A system of automatic translation may achieve the goal that is very difficult to achieve in human translation: uniform translation of terminology. For example, from a set of corresponding Polish and English texts from the Official Journal of the European Union, consisting of approximately 2,500,000 translation units, it was possible to automatically extract 470,000 different English phrases (traditional great dictionaries include barely 50,000-80,000 thousand phrases). A preliminary analysis indicates that approximately 60% of these phrases are terms what should be translated into Polish in one specific way (while in the analyzed documents most of the terms have two or more translations). However, translation of documents that are important to the security requires that sentences of the same content always be translated in the same way.

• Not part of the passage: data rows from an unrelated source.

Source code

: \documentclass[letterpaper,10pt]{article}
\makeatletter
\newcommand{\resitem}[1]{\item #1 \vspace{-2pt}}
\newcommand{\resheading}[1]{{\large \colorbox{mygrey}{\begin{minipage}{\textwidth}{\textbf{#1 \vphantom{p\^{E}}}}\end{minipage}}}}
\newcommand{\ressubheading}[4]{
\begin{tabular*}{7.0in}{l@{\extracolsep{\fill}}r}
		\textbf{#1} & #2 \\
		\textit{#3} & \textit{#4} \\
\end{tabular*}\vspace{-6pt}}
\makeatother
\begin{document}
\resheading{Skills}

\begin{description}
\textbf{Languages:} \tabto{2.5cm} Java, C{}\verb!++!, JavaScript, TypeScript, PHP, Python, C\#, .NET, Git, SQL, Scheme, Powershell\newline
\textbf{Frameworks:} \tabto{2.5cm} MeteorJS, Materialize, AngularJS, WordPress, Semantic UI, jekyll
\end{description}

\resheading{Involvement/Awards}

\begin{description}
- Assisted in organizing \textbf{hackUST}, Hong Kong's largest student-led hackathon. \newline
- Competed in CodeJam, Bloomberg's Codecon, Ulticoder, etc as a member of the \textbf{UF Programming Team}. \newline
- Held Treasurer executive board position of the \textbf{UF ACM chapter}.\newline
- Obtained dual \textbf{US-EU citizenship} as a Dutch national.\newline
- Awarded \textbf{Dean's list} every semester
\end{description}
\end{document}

The work will focus most of all on assuring high quality of Polish-English and English-Polish translation. The system will also allow translation to and from other languages, in particular German, Russian, and French which are the most important from the standpoint of Poland’s geopolitical location. In order to achieve a correct syntax analysis of these languages, the researchers will use up-to-date linguistic models utilizing the existing syntax-based corpuses.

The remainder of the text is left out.